Last week the first five relational shifts the post-pandemic church will need to make were introduced. This week we continue those relational shifts with the next five from the forthcoming book, Being the Church in the Post-Pandemic World.
- Shift from judgemental to open ears and open hearts
- Shift from monocultural to multicultural and multigenerational
- Shift from pastor expected to disciple responsible relationships
- Shift from church-centric to community-centric
- Shift from curriculum-driven to intentional discipleship pathway
Shift 6 – Open hearts, eyes, ears, and minds
One of the top reasons most people of the Generations Y & Z want nothing to do with the church is because they deem the church to be judgmental and hypocritical. And many times, unfortunately they are right! If we are going to become disciple makers, we will need to open up our hearts, mind, eyes, and ears in a new way. We will need to ask more questions than we answer and show up with a sense of authentic curiosity for people and their story.
Shift 7 – Multi
Many of our churches are monocultural (i.e., middle class white folks with an average age of about 65). The typical congregation looks, thinks, acts, spends, believes, and does life pretty similarly. In contrast, this is not an accurate reflection of culture especially in larger communities. My friend and colleague, Paul Nixon, wrote a book I highly recommend called Multi. In this book, he shared how churches will need to think about being multi in many different facets: Multi: cultural, ethnic, site, lingual, narrative, liturgical, theological, generational, and economic.

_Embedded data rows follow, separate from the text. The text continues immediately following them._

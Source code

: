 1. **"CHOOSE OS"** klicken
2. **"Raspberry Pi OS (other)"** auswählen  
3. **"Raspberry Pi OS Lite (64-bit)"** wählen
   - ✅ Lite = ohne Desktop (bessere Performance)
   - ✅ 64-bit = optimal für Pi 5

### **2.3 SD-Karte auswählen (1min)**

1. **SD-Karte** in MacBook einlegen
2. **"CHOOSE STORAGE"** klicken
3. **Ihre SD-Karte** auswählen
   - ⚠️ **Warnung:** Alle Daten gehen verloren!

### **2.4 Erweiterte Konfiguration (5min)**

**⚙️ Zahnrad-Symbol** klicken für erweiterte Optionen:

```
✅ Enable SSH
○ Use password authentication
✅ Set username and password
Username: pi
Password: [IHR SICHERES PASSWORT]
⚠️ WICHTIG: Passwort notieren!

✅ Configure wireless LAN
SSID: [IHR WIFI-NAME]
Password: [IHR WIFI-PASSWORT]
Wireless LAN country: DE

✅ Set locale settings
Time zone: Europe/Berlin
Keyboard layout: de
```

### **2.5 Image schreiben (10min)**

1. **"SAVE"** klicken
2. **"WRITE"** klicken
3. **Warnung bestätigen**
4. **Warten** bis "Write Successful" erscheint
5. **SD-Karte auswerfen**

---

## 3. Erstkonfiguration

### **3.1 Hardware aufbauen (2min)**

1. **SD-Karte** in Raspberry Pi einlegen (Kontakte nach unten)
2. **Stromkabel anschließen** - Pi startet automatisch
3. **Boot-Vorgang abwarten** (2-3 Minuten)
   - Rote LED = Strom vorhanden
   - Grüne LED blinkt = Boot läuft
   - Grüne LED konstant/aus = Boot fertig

Shift 8 – Disciples as Disciple Makers
Churches have by and large come to expect pastors to do it all and when the church can afford staff, we hire staff to do our ministry for us. We have become a pastor-centered church. The more denominations expected pastors to be professionally trained and navigate the tangled sea of the hoops for ordination, the more a congregation became pastor dependent and pastor-driven. Laity no longer felt equipped for ministry. As a result, we were no longer a laity-led movement with an occasional circuit rider preacher, but instead we have become pastor-centric.
Shift 9 – Community Centric
Rather than thinking the community should have a heart for the church, a vital post-pandemic church will instead see the church as part of the community – a vital thread in the patchwork quilt of the town. Most often a church that closes its doors has become invisible to the community long before it actually closes. The church was no longer woven into the community or a vital part of the heartbeat of the community and therefore the church was no longer relevant or needed in the community.
Shift 10 – Intentional Faith Development
Many churches have gotten into the routine of seeing discipleship as something we learn – discipleship means head knowledge. Yet in his fullest expression, discipleship is growing more Christ-like in our doing, saying, being, thinking, and becoming. When we limit discipleship to whatever the latest curriculum is, we have limited both the understanding and the development of being a disciple.